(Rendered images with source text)
= = =
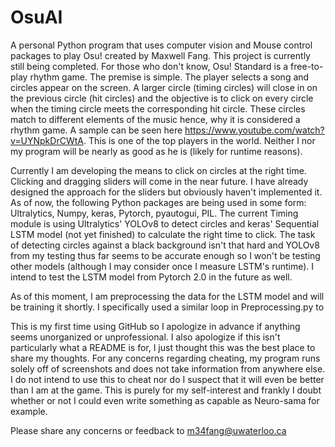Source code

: # OsuAI
A personal Python program that uses computer vision and Mouse control packages to play Osu! created by Maxwell Fang. This project is currently still being completed. For those who don't know, Osu! Standard is a free-to-play rhythm game.
The premise is simple. The player selects a song and circles appear on the screen. A larger circle (timing circles) will close in on the previous circle (hit circles) and the objective is to click on every circle when the timing circle meets
the corresponding hit circle. These circles match to different elements of the music hence, why it is considered a rhythm game. A sample can be seen here https://www.youtube.com/watch?v=UYNpkDrCWtA. This is one of the top players in the world.
Neither I nor my program will be nearly as good as he is (likely for runtime reasons).

Currently I am developing the means to click on circles at the right time. Clicking and dragging sliders will come in the near future. I have already designed the approach for the sliders but obviously haven't implemented it. As of now, the following
Python packages are being used in some form: Ultralytics, Numpy, keras, Pytorch, pyautogui, PIL. The current Timing module is using Ultralytics' YOLOv8 to detect circles and keras' Sequential LSTM model (not yet finished) to calculate the right time to click.
The task of detecting circles against a black background isn't that hard and YOLOv8 from my testing thus far seems to be accurate enough so I won't be testing other models (although I may consider once I measure LSTM's runtime). I intend to test the 
LSTM model from Pytorch 2.0 in the future as well.

As of this moment, I am preprocessing the data for the LSTM model and will be training it shortly. I specifically used a similar loop in Preprocessing.py to 

This is my first time using GitHub so I apologize in advance if anything seems unorganized or unprofessional. I also apologize if this isn't particularly what a README is for, I just thought this was the best place to share my thoughts. 
For any concerns regarding cheating, my program runs solely off of screenshots and does not take information from anywhere else. I do not intend to use this to cheat nor do I suspect that it will even be better than I am at the game. This
is purely for my self-interest and frankly I doubt whether or not I could even write something as capable as Neuro-sama for example.

Please share any concerns or feedback to m34fang@uwaterloo.ca
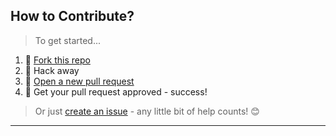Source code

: ## How to Contribute?

> To get started...

1.  🍴 [Fork this repo](https://github.com/abhinavsri360/React-Signin-Signup_flow)
2.  🔨 Hack away
3.  🔧 [Open a new pull request](https://github.com/abhinavsri360/React-Signin-Signup_flow/compare)
4.  🎉 Get your pull request approved - success!

> Or just [create an issue](https://github.com/abhinavsri360/React-Signin-Signup_flow/issues) - any little bit of help counts! 😊
***

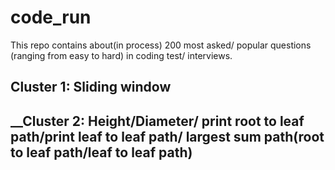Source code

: # code_run
This repo contains about(in process)  200 most asked/ popular questions (ranging from easy to hard) in coding test/ interviews.

## __Cluster 1: Sliding window__

## __Cluster 2: Height/Diameter/ print root to leaf path/print leaf to leaf path/ largest sum path(root to leaf path/leaf to leaf path)
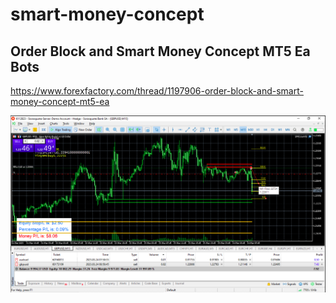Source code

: # smart-money-concept

## Order Block and Smart Money Concept MT5 Ea Bots
<https://www.forexfactory.com/thread/1197906-order-block-and-smart-money-concept-mt5-ea>

![](images/2023-04-12-11-24-21.png)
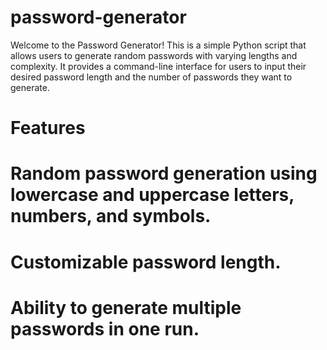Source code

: # password-generator
Welcome to the Password Generator! This is a simple Python script that allows users to generate random passwords with varying lengths and complexity. It provides a command-line interface for users to input their desired password length and the number of passwords they want to generate.
# Features
# Random password generation using lowercase and uppercase letters, numbers, and symbols.
# Customizable password length.
# Ability to generate multiple passwords in one run.

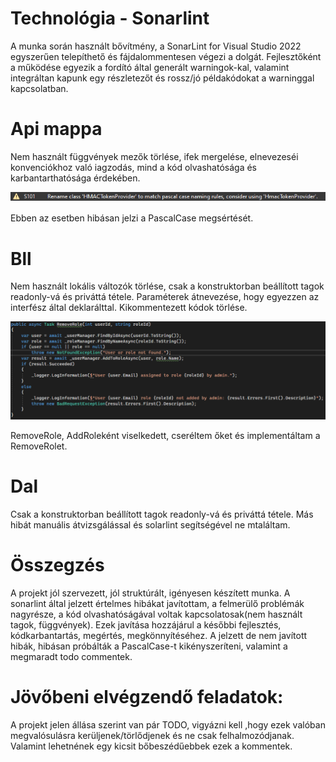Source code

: # Technológia - Sonarlint 

A munka során használt bővítmény, a SonarLint for Visual Studio 2022
egyszerűen telepíthető és fájdalommentesen végezi a dolgát. Fejlesztőként a működése egyezik a fordító által generált warningok-kal, valamint integráltan kapunk egy részletezőt és rossz/jó példakódokat a warninggal kapcsolatban.


# Api mappa

Nem használt függvények mezők törlése, ifek mergelése, elnevezeséi konvenciókhoz való iagzodás, mind a kód olvashatósága és karbantarthatósága érdekében. 

![img](static_analysis/screenshots/false_error_naming.png)

Ebben az esetben hibásan jelzi a PascalCase megsértését.


# Bll

Nem használt lokális változók törlése, csak a konstruktorban beállított tagok readonly-vá és priváttá tétele. Paraméterek átnevezése, hogy egyezzen az interfész által deklarálttal. Kikommentezett kódok 
törlése. 

![Alt text](static_analysis/screenshots/remove_role.png)

RemoveRole, AddRoleként viselkedett, cseréltem őket és implementáltam a RemoveRolet.


# Dal

Csak a konstruktorban beállított tagok readonly-vá és priváttá tétele. Más hibát manuális átvizsgálással és solarlint segítségével ne mtaláltam.


# Összegzés

A projekt jól szervezett, jól struktúrált, igényesen készített munka. A sonarlint által jelzett értelmes hibákat javítottam, a felmerülő problémák nagyrésze, a kód olvashatóságával voltak kapcsolatosak(nem használt tagok, függvények). Ezek javítása hozzájárul a későbbi fejlesztés, kódkarbantartás, megértés, megkönnyítéséhez. A jelzett de nem javított hibák, hibásan próbálták a PascalCase-t kikényszeríteni, valamint a megmaradt todo commentek.

# Jövőbeni elvégzendő feladatok: 

A projekt jelen állása szerint van pár TODO, vigyázni kell ,hogy ezek valóban megvalósulásra kerüljenek/törlődjenek és ne csak felhalmozódjanak. Valamint lehetnének egy kicsit bőbeszédűebbek ezek a kommentek.

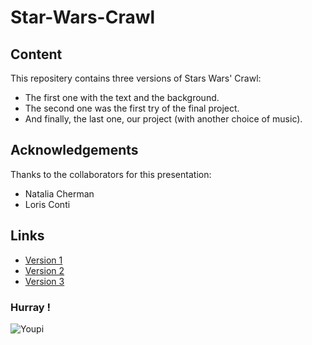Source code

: # Star-Wars-Crawl
## Content
This repositery contains three versions of Stars Wars' Crawl:

* The first one with the text and the background.
* The second one was the first try of the final project.
* And finally, the last one, our project \(with another choice of music\).


## Acknowledgements
Thanks to the collaborators for this presentation:
* Natalia Cherman
* Loris Conti

## Links
* [Version 1](https://github.com/ShinYami/Star-Wars-Crawl/releases/tag/Version1)
* [Version 2](https://github.com/ShinYami/Star-Wars-Crawl/releases/tag/Version2)
* [Version 3](https://github.com/ShinYami/Star-Wars-Crawl/releases/tag/Version3)

### Hurray !
![Youpi](https://media.giphy.com/media/3ornjPteRwwUdSWifC/giphy.gif)
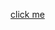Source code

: [click me](https://stackblitz.com/edit/dom-project-chaiaurcode?file=1-colorChanger%2Fchaiaurcode.js)
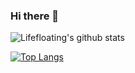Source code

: ### Hi there 👋


![Lifefloating's github stats](https://github-readme-stats.vercel.app/api?username=lifefloating&show_icons=true&theme=radical&show_icons=true&count_private=true)

[![Top Langs](https://github-readme-stats.vercel.app/api/top-langs/?username=lifefloating)](https://github.com/anuraghazra/github-readme-stats)
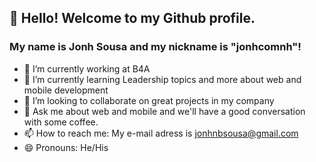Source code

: ## 👋 Hello! Welcome to my Github profile.
### My name is Jonh Sousa and my nickname is "jonhcomnh"!

- 🔭 I’m currently working at B4A
- 🌱 I’m currently learning Leadership topics and more about web and mobile development
- 👯 I’m looking to collaborate on great projects in my company
- 💬 Ask me about web and mobile and we'll have a good conversation with some coffee.
- 📫 How to reach me: My e-mail adress is jonhnbsousa@gmail.com
- 😄 Pronouns: He/His
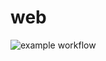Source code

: # web
![example workflow](https://https://github.com/llloptman/web/actions/actions/workflows/main.yml/badge.svg)
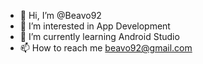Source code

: - 👋 Hi, I’m @Beavo92
- 👀 I’m interested in App Development
- 🌱 I’m currently learning Android Studio
- 📫 How to reach me beavo92@gmail.com

<!---
Beavo92/Beavo92 is a ✨ special ✨ repository because its `README.md` (this file) appears on your GitHub profile.
You can click the Preview link to take a look at your changes.
--->
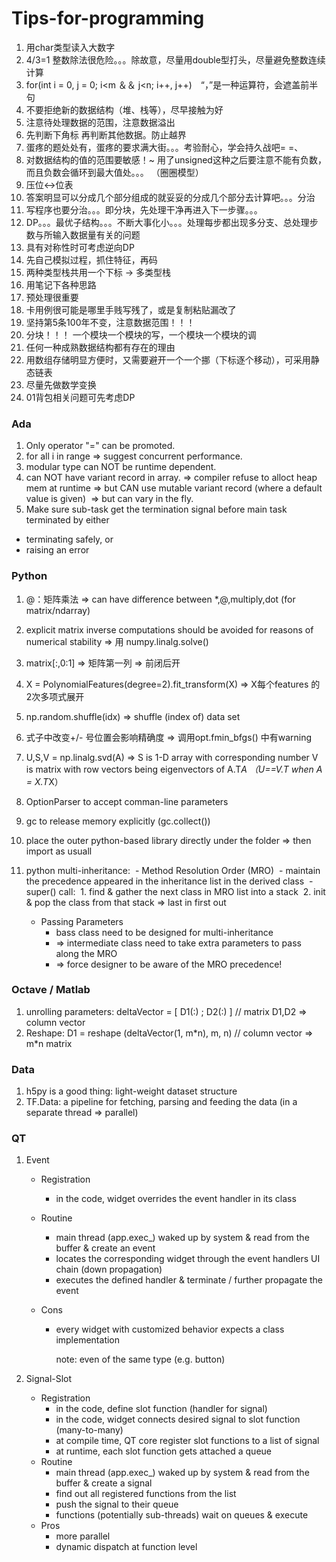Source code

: # Tips-for-programming

1. 用char类型读入大数字
2. 4/3=1 整数除法很危险。。。除故意，尽量用double型打头，尽量避免整数连续计算
3. for(int i = 0, j = 0; i<m ＆＆ j<n; i++, j++)　“，”是一种运算符，会遮盖前半句
4. 不要拒绝新的数据结构（堆、栈等），尽早接触为好
5. 注意待处理数据的范围，注意数据溢出
6. 先判断下角标 再判断其他数据。防止越界
7. 蛋疼的题处处有，蛋疼的要求满大街。。。考验耐心，学会持久战吧= =、
8. 对数据结构的值的范围要敏感！~ 用了unsigned这种之后要注意不能有负数，而且负数会循环到最大值处。。。
   （圈圈模型）
9. 压位<->位表
10. 答案明显可以分成几个部分组成的就妥妥的分成几个部分去计算吧。。。分治
11. 写程序也要分治。。。即分块，先处理干净再进入下一步骤。。。
12. DP。。。最优子结构。。。不断大事化小。。。处理每步都出现多分支、总处理步数与所输入数据量有关的问题
13. 具有对称性时可考虑逆向DP
14. 先自己模拟过程，抓住特征，再码
15. 两种类型栈共用一个下标 -> 多类型栈
16. 用笔记下各种思路
17. 预处理很重要
18. 卡用例很可能是哪里手贱写残了，或是复制粘贴漏改了
19. 坚持第5条100年不变，注意数据范围！！！
20. 分块！！！ 一个模块一个模块的写，一个模块一个模块的调
21. 任何一种成熟数据结构都有存在的理由
22. 用数组存储明显方便时，又需要避开一个一个挪（下标逐个移动），可采用静态链表
23. 尽量先做数学变换
24. 01背包相关问题可先考虑DP

### Ada

1. Only operator "=" can be promoted.
2. for all i in range => suggest concurrent performance.
3. modular type can NOT be runtime dependent.
4. can NOT have variant record in array. => compiler refuse to alloct heap mem at runtime
    => but CAN use mutable variant record (where a default value is given)
    ​	=> but can vary in the fly.
5. Make sure sub-task get the termination signal before main task terminated by either
  - terminating safely, or 
  - raising an error

### Python

1. @：矩阵乘法 => can have difference between *,@,multiply,dot (for matrix/ndarray)
2. explicit matrix inverse computations should be avoided for reasons of numerical stability
    => 用 numpy.linalg.solve()
3. matrix[:,0:1] => 矩阵第一列
    => 前闭后开
4. X = PolynomialFeatures(degree=2).fit_transform(X) => X每个features 的 2次多项式展开
5. np.random.shuffle(idx) => shuffle (index of) data set


7. 式子中改变+/- 号位置会影响精确度 => 调用opt.fmin_bfgs() 中有warning
8. U,S,V = np.linalg.svd(A)
     =>	S is 1-D array with corresponding number
       	V is matrix with row vectors being eigenvectors of A.T*A （U==V.T when A = X.T*X）
9. OptionParser to accept comman-line parameters
10. gc to release memory explicitly (gc.collect())
11. place the outer python-based library directly under the  folder => then import as usuall
12. python multi-inheritance: 
    ​    - Method Resolution Order (MRO)
    ​      - maintain the precedence appeared in the inheritance list in the derived class
    ​      - super() call:
    ​        1. find & gather the next class in MRO list into a stack
    ​        2. init & pop the class from that stack $\Rightarrow$ last in first out
      - Passing Parameters
        - bass class need to be designed for multi-inheritance
        - $\Rightarrow$ intermediate class need to take extra parameters to pass along the MRO
        - $\Rightarrow$ force designer to be aware of the MRO precedence!

### Octave / Matlab

1. unrolling parameters: deltaVector = [ D1(:) ; D2(:) ] // matrix D1,D2 $\Rightarrow$ column vector 
2. Reshape: D1 = reshape (deltaVector(1, m\*n), m, n) // column vector $\Rightarrow$ m\*n matrix

### Data

1. h5py is a good thing: light-weight dataset structure
2. TF.Data: a pipeline for fetching, parsing and feeding the data (in a separate thread $\Rightarrow$ parallel)

### QT

1. Event 

   - Registration

     - in the code, widget overrides the event handler in its class

   - Routine

     - main thread (app.exec_) waked up by system & read from the buffer & create an event
     - locates the corresponding widget through the event handlers UI chain (down propagation)
     - executes the defined handler & terminate / further propagate the event

   - Cons

     - every widget with customized behavior expects a class implementation

       note: even of the same type (e.g. button)

2. Signal-Slot

   - Registration
     - in the code, define slot function (handler for signal)
     - in the code, widget connects desired signal to slot function (many-to-many)
     - at compile time, QT core register slot functions to a list of signal
     - at runtime, each slot function gets attached a queue 
   - Routine
     - main thread (app.exec_) waked up by system & read from the buffer & create a signal
     - find out all registered functions from the list
     - push the signal to their queue
     - functions (potentially sub-threads) wait on queues & execute
   - Pros
     - more parallel
     - dynamic dispatch at function level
= = =
▸ **ABOUT THIS EXERCISE**:
Collect the lines of the data that carry the word "their".

▸ **ANSWER SECTION**:
Welcome to the Password Generator! This is a simple Python script that allows users to generate random passwords with varying lengths and complexity. It provides a command-line interface for users to input their desired password length and the number of passwords they want to generate.
     - push the signal to their queue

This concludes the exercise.